Maybe this recipe-for-retirement cake will help answer some of the questions. First, grab a mixing bowl from the kitchen cupboard. Then, pull three mutual funds off the pantry shelf. Stir in one growth and income fund, one long-term growth fund and one international fund. Or, season to taste as your tolerance for risk will allow. Cooking with the best ingredients helps ensure the best result; so select funds that have lower expenses and risk. Mix the ingredients thoroughly, reinvesting all dividends and capital gains. Pour the contents into a baking pan and allow it to bake in the oven for 20 years.
All good chefs, of course, need to periodically taste their creations. So every year, reach in the oven with a big cooking spoon and scoop out 9 percent of the cake. Because your appetite grows, increase the size of your scoop by 3 percent each year.
Twenty years later, the timer rings, announcing that your cake is done. So you open the oven door and pull out the remaining cake. But something strange has happened! You pull out more cake than the original ingredients you put in 20 years ago—more cake than you tasted each year along the way. You have baked a retirement cake that will feed its owner for 20 years and there will still be plenty left over for seconds or thirds.
For those of you who are not into cooking, here is the English language translation. The recipe is an example of the power of investment diversification applied to a lengthy retirement. The Retirement Cake Chart illustrates the actual results of a hypothetical investment of $100,000 each in three different load mutual funds from the same family 20 years ago. Each year, dividends and capital gains were reinvested. Quarterly withdrawals equal to 9 percent of the annual value of the remaining portfolio were made to provide retirement income. Because of inflation, the amount withdrawn was increased by 3 percent each year.
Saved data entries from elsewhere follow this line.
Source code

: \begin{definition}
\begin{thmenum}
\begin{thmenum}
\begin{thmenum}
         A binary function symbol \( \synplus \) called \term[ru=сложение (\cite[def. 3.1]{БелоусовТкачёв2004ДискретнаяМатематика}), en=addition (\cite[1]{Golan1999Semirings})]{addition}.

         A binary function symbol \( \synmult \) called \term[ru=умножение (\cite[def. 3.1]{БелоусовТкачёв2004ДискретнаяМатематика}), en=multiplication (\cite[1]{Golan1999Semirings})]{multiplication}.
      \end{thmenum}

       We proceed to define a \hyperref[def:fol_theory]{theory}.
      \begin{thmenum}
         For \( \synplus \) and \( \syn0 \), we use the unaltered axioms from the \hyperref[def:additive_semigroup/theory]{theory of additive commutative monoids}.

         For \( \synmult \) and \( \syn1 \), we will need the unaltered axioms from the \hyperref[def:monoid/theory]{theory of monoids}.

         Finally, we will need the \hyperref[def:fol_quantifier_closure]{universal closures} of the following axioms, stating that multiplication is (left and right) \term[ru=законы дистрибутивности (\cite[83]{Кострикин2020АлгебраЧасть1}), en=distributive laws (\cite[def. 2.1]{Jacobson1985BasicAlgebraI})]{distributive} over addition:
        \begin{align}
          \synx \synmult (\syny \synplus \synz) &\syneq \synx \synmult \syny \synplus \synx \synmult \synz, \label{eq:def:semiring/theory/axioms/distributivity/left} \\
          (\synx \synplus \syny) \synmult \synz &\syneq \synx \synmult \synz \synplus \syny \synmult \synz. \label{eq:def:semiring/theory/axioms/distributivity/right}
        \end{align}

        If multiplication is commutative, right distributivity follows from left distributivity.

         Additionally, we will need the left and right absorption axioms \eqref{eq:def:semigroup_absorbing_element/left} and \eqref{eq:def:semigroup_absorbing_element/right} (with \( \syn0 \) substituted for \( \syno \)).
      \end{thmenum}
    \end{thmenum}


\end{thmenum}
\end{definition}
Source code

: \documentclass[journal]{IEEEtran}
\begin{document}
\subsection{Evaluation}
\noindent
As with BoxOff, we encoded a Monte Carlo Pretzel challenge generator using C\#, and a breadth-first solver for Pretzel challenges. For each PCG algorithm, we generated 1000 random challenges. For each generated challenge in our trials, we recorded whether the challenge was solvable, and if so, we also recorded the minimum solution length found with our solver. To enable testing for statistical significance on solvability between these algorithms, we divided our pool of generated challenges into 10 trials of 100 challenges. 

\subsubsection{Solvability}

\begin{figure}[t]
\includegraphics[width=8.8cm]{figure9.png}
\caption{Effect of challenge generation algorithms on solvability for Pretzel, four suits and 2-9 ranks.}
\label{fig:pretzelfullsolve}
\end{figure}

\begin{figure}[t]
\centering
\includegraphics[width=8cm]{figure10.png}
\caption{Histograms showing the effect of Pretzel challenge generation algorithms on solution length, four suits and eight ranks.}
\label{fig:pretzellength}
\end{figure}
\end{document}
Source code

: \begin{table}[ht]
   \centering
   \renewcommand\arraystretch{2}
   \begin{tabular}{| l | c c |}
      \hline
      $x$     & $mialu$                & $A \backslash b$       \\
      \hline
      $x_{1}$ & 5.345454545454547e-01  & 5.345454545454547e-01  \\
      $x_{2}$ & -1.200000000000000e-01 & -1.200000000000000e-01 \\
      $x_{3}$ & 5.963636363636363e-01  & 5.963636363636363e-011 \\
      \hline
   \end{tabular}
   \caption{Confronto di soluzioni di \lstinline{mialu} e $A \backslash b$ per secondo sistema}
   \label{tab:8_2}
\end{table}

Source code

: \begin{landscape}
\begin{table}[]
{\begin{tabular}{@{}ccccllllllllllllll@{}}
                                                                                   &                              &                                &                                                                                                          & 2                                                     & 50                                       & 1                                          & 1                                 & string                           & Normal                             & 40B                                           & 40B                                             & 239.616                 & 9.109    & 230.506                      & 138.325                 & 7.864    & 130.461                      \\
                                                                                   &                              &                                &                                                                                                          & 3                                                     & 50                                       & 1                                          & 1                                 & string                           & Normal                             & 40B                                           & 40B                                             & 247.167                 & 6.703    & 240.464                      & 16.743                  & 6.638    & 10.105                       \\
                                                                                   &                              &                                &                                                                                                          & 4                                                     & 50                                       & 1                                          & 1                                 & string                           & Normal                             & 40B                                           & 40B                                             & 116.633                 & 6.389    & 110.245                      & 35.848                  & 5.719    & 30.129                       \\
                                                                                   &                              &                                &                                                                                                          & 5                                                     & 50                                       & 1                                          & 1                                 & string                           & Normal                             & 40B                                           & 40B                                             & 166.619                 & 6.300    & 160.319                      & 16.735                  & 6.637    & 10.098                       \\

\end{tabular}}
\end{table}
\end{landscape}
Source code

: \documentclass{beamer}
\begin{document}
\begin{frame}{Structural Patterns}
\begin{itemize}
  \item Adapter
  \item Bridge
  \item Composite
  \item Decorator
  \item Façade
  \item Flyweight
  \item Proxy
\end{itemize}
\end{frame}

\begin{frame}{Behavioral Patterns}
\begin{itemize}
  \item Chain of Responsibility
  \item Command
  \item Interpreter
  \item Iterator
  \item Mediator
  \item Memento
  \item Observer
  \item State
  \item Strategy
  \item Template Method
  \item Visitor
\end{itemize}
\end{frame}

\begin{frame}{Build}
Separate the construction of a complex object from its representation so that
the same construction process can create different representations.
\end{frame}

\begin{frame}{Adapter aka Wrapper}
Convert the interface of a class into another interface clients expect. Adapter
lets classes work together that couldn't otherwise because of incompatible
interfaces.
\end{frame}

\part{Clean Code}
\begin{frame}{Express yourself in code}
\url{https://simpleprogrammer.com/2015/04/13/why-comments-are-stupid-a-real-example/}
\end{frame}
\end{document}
No attempt was made to show the effect of income taxes. During this period, the stock market has given us bulls and bears, and there has even been a market crash. In selecting a mutual fund, an advisor can control only two things that have any predictive capability: the fund's internal expenses and its risk relative to its peer group. So we have illustrated funds that have lower expenses and risk. The names of the three mutual funds illustrated are not important. The story they tell is.
Retirement Cake Chart
As you can see from the Retirement Cake Chart, after investing $300,000, paying $7,500 in front-end commissions and making 9 percent inflation-adjusted withdrawals for 20 years, the portfolio value at the end is more than $1.5 million. This is the best example I know of having your cake and eating it too.
James P. Ruth, CFP, is a registered representative and president of Potomac Financial Group in Gaithersburg, Md. He is a former Maryland state NAIFA president. He can be reached at 301-948-3900 or by email at firstname.lastname@example.org.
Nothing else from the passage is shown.